The latest MacBook Air models went on sale today at Apple retail stores. With the demise of the white MacBook, the 11″ MacBook Air is now the most affordable notebook available.

I skipped the first generation of MacBook Airs due to their lackluster performance and sky-high prices.But Apple made me a believer in the MacBook Air last fall when it introduced the second generation MacBook Air. I quickly snapped up a high-end 13″ MacBook Air and it became my daily driver, replacing my 15″ MacBook Pro for most tasks. It is simply the best laptop I’ve ever used…until today.

MacBook Air 11"

11" MacBook Air

I bought my first PowerBook 15 years ago and have owned several PowerBooks and MacBooks since. I’ve owned and used several PCs over the years, but Macs are the right tool for the job for my line of work and my digital hobbies.

Below are my first impressions of the device and a few photos. We’ll be publishing a more thorough review of both the 11″ and 13″ MacBook Air soon.

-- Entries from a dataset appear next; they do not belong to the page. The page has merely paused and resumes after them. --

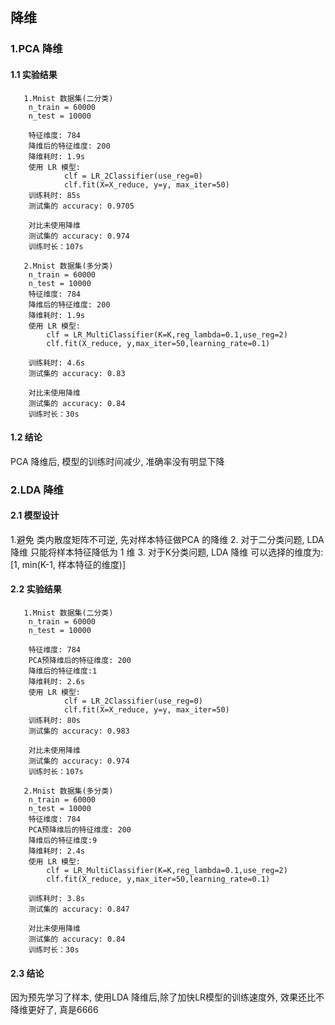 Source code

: 
## 降维

### 1.PCA 降维

#### 1.1 实验结果

```
   1.Mnist 数据集(二分类)
    n_train = 60000
    n_test = 10000

    特征维度: 784
    降维后的特征维度: 200
    降维耗时: 1.9s
    使用 LR 模型:
            clf = LR_2Classifier(use_reg=0)
            clf.fit(X=X_reduce, y=y, max_iter=50)
    训练耗时: 85s
    测试集的 accuracy: 0.9705

    对比未使用降维
    测试集的 accuracy: 0.974
    训练时长：107s

```

```
   2.Mnist 数据集(多分类)
    n_train = 60000
    n_test = 10000
    特征维度: 784
    降维后的特征维度: 200
    降维耗时: 1.9s
    使用 LR 模型:
        clf = LR_MultiClassifier(K=K,reg_lambda=0.1,use_reg=2)
        clf.fit(X_reduce, y,max_iter=50,learning_rate=0.1)

    训练耗时: 4.6s
    测试集的 accuracy: 0.83

    对比未使用降维
    测试集的 accuracy: 0.84
    训练时长：30s

```

#### 1.2 结论

PCA 降维后, 模型的训练时间减少, 准确率没有明显下降


### 2.LDA 降维

#### 2.1 模型设计

   1.避免 类内散度矩阵不可逆, 先对样本特征做PCA 的降维
   2. 对于二分类问题, LDA 降维 只能将样本特征降低为 1 维
   3. 对于K分类问题,  LDA 降维 可以选择的维度为: [1, min(K-1, 样本特征的维度)]

#### 2.2 实验结果


```
   1.Mnist 数据集(二分类)
    n_train = 60000
    n_test = 10000

    特征维度: 784
    PCA预降维后的特征维度: 200
    降维后的特征维度:1
    降维耗时: 2.6s
    使用 LR 模型:
            clf = LR_2Classifier(use_reg=0)
            clf.fit(X=X_reduce, y=y, max_iter=50)
    训练耗时: 80s
    测试集的 accuracy: 0.983

    对比未使用降维
    测试集的 accuracy: 0.974
    训练时长：107s

```

```
   2.Mnist 数据集(多分类)
    n_train = 60000
    n_test = 10000
    特征维度: 784
    PCA预降维后的特征维度: 200
    降维后的特征维度:9
    降维耗时: 2.4s
    使用 LR 模型:
        clf = LR_MultiClassifier(K=K,reg_lambda=0.1,use_reg=2)
        clf.fit(X_reduce, y,max_iter=50,learning_rate=0.1)

    训练耗时: 3.8s
    测试集的 accuracy: 0.847

    对比未使用降维
    测试集的 accuracy: 0.84
    训练时长：30s

```

#### 2.3 结论

因为预先学习了样本, 使用LDA 降维后,除了加快LR模型的训练速度外, 效果还比不降维更好了, 真是6666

Update: You can read part 2 of our MacBook Air review, which focuses on the 11″ MacBook Air’s battery life.

$999, $1,199 or $1,649 MacBook Air?

You can of course customize a 11″ MacBook Air to your exact liking at, but most shoppers will end up buying one of three retail models. The basic retail model costs $999 and comes with an Intel Core i5 processor, 2GB of memory and a 64GB flash storage drive. For $200 more you get double the memory and storage (4GB and 128GB). The $1,199 model is the sweet spot and what we recommend for most users, especially those who are at least somewhat price-conscious. For power users and Mac fans that just want to have the best, Apple offers a $1,649 version of the 11″ MacBook Air that packs 256GB of storage capacity and features a faster processor.

MacBook Air Back

I opted for the $1,199 11″ MacBook Air primarily because of the 4GB of memory. Today’s computer applications take up a lot of memory and I usually have several applications open at a time. The MacBook Air line is speedy primarily because of its fast solid-state drive (SSD) and other components, not because of its processor. That’s why the 2010 MacBook Air felt incredibly fast despite having an aging Intel Core 2 Duo processor.

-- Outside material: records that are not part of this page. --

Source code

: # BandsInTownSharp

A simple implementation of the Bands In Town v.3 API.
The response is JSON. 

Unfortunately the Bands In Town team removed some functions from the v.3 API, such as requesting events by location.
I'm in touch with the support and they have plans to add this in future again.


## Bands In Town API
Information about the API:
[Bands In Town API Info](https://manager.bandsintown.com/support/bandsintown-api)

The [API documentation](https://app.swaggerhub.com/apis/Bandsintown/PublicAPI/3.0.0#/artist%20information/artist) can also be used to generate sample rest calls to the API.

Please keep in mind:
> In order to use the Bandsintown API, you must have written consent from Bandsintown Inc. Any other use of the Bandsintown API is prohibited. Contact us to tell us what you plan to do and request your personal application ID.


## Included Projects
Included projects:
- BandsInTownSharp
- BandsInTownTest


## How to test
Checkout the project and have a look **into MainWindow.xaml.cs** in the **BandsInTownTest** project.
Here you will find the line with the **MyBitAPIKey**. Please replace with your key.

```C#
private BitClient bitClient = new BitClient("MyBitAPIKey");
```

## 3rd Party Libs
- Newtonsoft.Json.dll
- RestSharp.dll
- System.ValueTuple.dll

Would I have liked the slightly faster processor and twice as much storage capacity? Sure, but not for $450. The other thing to remember is that faster processors drain batteries faster. If you don’t know why you should buy this model, you probably don’t need it. Keep in mind that you can buy a well-equipped 13″ MacBook Air for $1,599, a savings of $50 off the top-end 11-incher.

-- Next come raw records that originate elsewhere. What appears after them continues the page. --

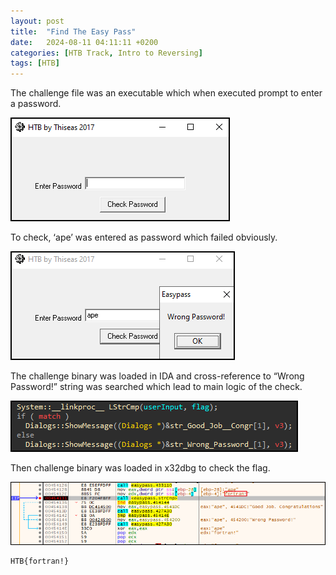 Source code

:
 ```yaml
---
layout:	post
title:  "Find The Easy Pass"
date:   2024-08-11 04:11:11 +0200
categories: [HTB Track, Intro to Reversing]
tags: [HTB]
---
```



The challenge file was an executable which when executed prompt to enter a password.

![GUI1](/images/2024-08-11-HTB_Reversing_Find_The_Easy_Pass/1.png)

To check, ‘ape’ was entered as password which failed obviously.

![GUI2](/images/2024-08-11-HTB_Reversing_Find_The_Easy_Pass/2.png)

The challenge binary was loaded in IDA and cross-reference to “Wrong Password!” string was searched which lead to main logic of the check. 

![IDA](/images/2024-08-11-HTB_Reversing_Find_The_Easy_Pass/3.png)

Then challenge binary was loaded in x32dbg to check the flag.

![x32dbg](/images/2024-08-11-HTB_Reversing_Find_The_Easy_Pass/4.png)

```bash
HTB{fortran!}
``` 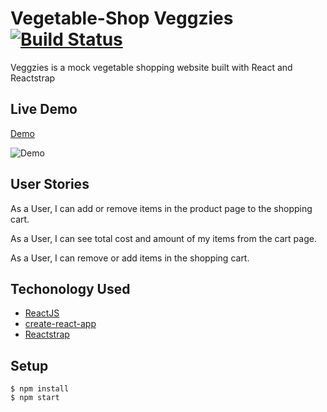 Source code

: # Vegetable-Shop Veggzies [![Build Status](https://travis-ci.org/juanmndz/Vegetable-Shop.svg?branch=master)](https://travis-ci.org/juanmndz/Vegetable-Shop)

Veggzies is a mock vegetable shopping website built with React and Reactstrap

## Live Demo

[Demo](http://vegetable-shop.surge.sh/)

![Demo](https://res.cloudinary.com/dni2ym3yq/image/upload/v1534403090/veggzies.gif)

## User Stories

As a User, I can add or remove items in the product page to the shopping cart.

As a User, I can see total cost and amount of my items from the cart page.

As a User, I can remove or add items in the shopping cart.

## Techonology Used

- [ReactJS](https://reactjs.org/)
- [create-react-app](https://github.com/facebook/create-react-app)
- [Reactstrap](https://reactstrap.github.io)

## Setup

```shell
$ npm install
$ npm start
```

The $999 MacBook Air is a good option for people who have relatively basic computing needs are will be using it as a secondary computer. With only 64GB of drive capacity, there simply isn’t enough room to store a bunch of multimedia content or synchronize devices, such as iPods, iPhones and iPads.

MacBook Air Out-of-Box Experience

Apple’s somehow managed to make the out-of-box experience even better. The new MacBook Air models are the first to ship with OS X Lion, the latest version of Apple’s desktop operating system. It’s even easier and faster to get up and running than with last year’s MacBook Air.

MacBook Air Box

11" MacBook Air Packaging


Apple’s welcome animation is gone from account setup and only the most pertinent information needs to be entered before you can get to a functional desktop and start launching applications. You can skip registration and there’s no crapware offers or setup like we see too often on Windows PCs.  The desktop is void of any clutter and no software update reminders great first-time users.

Another change from last year is that Apple doesn’t include a copy of the operating system on external media. Instead, Apple’s hidden a recovery partition on the MacBook Air’s drive that can be used to recover from a data disaster. This is a welcome move as recovery media, such as restore DVDs and the recovery USB included with earlier MacBook Air models, seem to hide when you actually need them. My 2010 MacBook Air’s recovery USB drive has been missing in action since I unboxed the thing.

My Favorite Things

There’s a lot to like about the 11″ MacBook Air, but here are a few of my favorites:

MacBook Air Keybord Backlit

11" MacBook Air's Backlit Keyboard

  • Even touch-typists can appreciate a backlit keyboard, which makes life a little easier when reaching for rarely used keys in the dark.
  • The 11″ MacBook Air is incredibly thin and light . At just 2.38 pounds, it makes my 13″ MacBook Air feel hefty.
  • The display is ‘glossy’, but it doesn’t have edge-to-edge glass like the 13″ MacBook Pro. This means you can actually use the thing in well-lit rooms without being distracted by reflections or your own mug.
  • The keyboard is comfortable to use and the best I’ve ever used on a laptop this small.
  • There’s plenty of power for everyday computing. Importing a couple of hundred RAW images from my camera card was speedy and iPhoto performs just fine. Sifting through photos and editing them is a pleasant experience.
  • The trackpad is as good as the trackpad on the rest of Apple’s MacBook lineup. That is to say that it’s superior to what you’ll find on just about any PC.

My Least Favorite Things

As much as I like the MacBook Air so far, there are some things that bug me.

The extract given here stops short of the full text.